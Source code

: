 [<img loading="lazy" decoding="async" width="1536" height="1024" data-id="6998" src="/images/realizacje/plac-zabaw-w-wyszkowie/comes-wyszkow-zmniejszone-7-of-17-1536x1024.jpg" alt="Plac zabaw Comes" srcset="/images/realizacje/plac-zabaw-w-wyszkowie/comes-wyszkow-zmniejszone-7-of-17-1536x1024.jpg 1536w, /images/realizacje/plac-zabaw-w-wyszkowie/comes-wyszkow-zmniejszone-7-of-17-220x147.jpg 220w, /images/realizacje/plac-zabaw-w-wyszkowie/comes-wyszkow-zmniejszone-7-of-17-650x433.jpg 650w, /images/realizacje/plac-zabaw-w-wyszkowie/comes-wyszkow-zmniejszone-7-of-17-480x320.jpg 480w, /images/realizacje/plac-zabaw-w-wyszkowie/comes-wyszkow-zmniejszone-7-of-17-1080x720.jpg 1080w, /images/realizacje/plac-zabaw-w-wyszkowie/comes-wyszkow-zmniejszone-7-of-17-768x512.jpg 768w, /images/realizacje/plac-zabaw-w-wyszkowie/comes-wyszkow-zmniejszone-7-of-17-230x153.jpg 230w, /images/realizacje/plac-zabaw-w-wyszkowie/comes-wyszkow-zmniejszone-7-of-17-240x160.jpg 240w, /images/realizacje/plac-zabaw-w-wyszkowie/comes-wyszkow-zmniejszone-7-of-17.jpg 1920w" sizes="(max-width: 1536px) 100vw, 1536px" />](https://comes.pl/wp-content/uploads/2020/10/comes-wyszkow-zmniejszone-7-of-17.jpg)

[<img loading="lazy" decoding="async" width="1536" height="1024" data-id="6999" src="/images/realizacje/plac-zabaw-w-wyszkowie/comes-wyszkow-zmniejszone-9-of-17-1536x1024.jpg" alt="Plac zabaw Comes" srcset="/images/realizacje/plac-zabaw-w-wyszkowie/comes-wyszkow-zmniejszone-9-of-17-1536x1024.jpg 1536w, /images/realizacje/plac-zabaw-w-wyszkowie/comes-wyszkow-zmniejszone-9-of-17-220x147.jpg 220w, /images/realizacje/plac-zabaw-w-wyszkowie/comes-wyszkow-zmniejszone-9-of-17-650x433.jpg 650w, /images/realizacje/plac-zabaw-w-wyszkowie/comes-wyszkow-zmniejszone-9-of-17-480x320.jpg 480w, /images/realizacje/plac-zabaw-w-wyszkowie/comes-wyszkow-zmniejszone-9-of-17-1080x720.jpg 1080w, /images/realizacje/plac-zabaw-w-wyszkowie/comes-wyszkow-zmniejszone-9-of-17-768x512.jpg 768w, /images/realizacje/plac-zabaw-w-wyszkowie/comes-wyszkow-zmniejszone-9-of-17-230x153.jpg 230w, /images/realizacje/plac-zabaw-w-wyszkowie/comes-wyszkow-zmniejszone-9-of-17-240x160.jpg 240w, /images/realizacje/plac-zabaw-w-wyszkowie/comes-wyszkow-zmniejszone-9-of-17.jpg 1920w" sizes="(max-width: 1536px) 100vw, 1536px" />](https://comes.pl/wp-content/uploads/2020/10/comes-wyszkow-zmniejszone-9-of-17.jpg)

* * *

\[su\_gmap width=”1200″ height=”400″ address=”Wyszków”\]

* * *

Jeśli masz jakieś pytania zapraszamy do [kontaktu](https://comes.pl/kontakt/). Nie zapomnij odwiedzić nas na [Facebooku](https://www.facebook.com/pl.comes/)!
• • •
Every record, from top to bottom, must be transcribed exactly.

## Answer for the task
Source code

: [<img loading="lazy" decoding="async" width="1536" height="1024" data-id="6998" src="/images/realizacje/plac-zabaw-w-wyszkowie/comes-wyszkow-zmniejszone-7-of-17-1536x1024.jpg" alt="Plac zabaw Comes" srcset="/images/realizacje/plac-zabaw-w-wyszkowie/comes-wyszkow-zmniejszone-7-of-17-1536x1024.jpg 1536w, /images/realizacje/plac-zabaw-w-wyszkowie/comes-wyszkow-zmniejszone-7-of-17-220x147.jpg 220w, /images/realizacje/plac-zabaw-w-wyszkowie/comes-wyszkow-zmniejszone-7-of-17-650x433.jpg 650w, /images/realizacje/plac-zabaw-w-wyszkowie/comes-wyszkow-zmniejszone-7-of-17-480x320.jpg 480w, /images/realizacje/plac-zabaw-w-wyszkowie/comes-wyszkow-zmniejszone-7-of-17-1080x720.jpg 1080w, /images/realizacje/plac-zabaw-w-wyszkowie/comes-wyszkow-zmniejszone-7-of-17-768x512.jpg 768w, /images/realizacje/plac-zabaw-w-wyszkowie/comes-wyszkow-zmniejszone-7-of-17-230x153.jpg 230w, /images/realizacje/plac-zabaw-w-wyszkowie/comes-wyszkow-zmniejszone-7-of-17-240x160.jpg 240w, /images/realizacje/plac-zabaw-w-wyszkowie/comes-wyszkow-zmniejszone-7-of-17.jpg 1920w" sizes="(max-width: 1536px) 100vw, 1536px" />](https://comes.pl/wp-content/uploads/2020/10/comes-wyszkow-zmniejszone-7-of-17.jpg)

[<img loading="lazy" decoding="async" width="1536" height="1024" data-id="6999" src="/images/realizacje/plac-zabaw-w-wyszkowie/comes-wyszkow-zmniejszone-9-of-17-1536x1024.jpg" alt="Plac zabaw Comes" srcset="/images/realizacje/plac-zabaw-w-wyszkowie/comes-wyszkow-zmniejszone-9-of-17-1536x1024.jpg 1536w, /images/realizacje/plac-zabaw-w-wyszkowie/comes-wyszkow-zmniejszone-9-of-17-220x147.jpg 220w, /images/realizacje/plac-zabaw-w-wyszkowie/comes-wyszkow-zmniejszone-9-of-17-650x433.jpg 650w, /images/realizacje/plac-zabaw-w-wyszkowie/comes-wyszkow-zmniejszone-9-of-17-480x320.jpg 480w, /images/realizacje/plac-zabaw-w-wyszkowie/comes-wyszkow-zmniejszone-9-of-17-1080x720.jpg 1080w, /images/realizacje/plac-zabaw-w-wyszkowie/comes-wyszkow-zmniejszone-9-of-17-768x512.jpg 768w, /images/realizacje/plac-zabaw-w-wyszkowie/comes-wyszkow-zmniejszone-9-of-17-230x153.jpg 230w, /images/realizacje/plac-zabaw-w-wyszkowie/comes-wyszkow-zmniejszone-9-of-17-240x160.jpg 240w, /images/realizacje/plac-zabaw-w-wyszkowie/comes-wyszkow-zmniejszone-9-of-17.jpg 1920w" sizes="(max-width: 1536px) 100vw, 1536px" />](https://comes.pl/wp-content/uploads/2020/10/comes-wyszkow-zmniejszone-9-of-17.jpg)

* * *

\[su\_gmap width=”1200″ height=”400″ address=”Wyszków”\]

* * *

Jeśli masz jakieś pytania zapraszamy do [kontaktu](https://comes.pl/kontakt/). Nie zapomnij odwiedzić nas na [Facebooku](https://www.facebook.com/pl.comes/)!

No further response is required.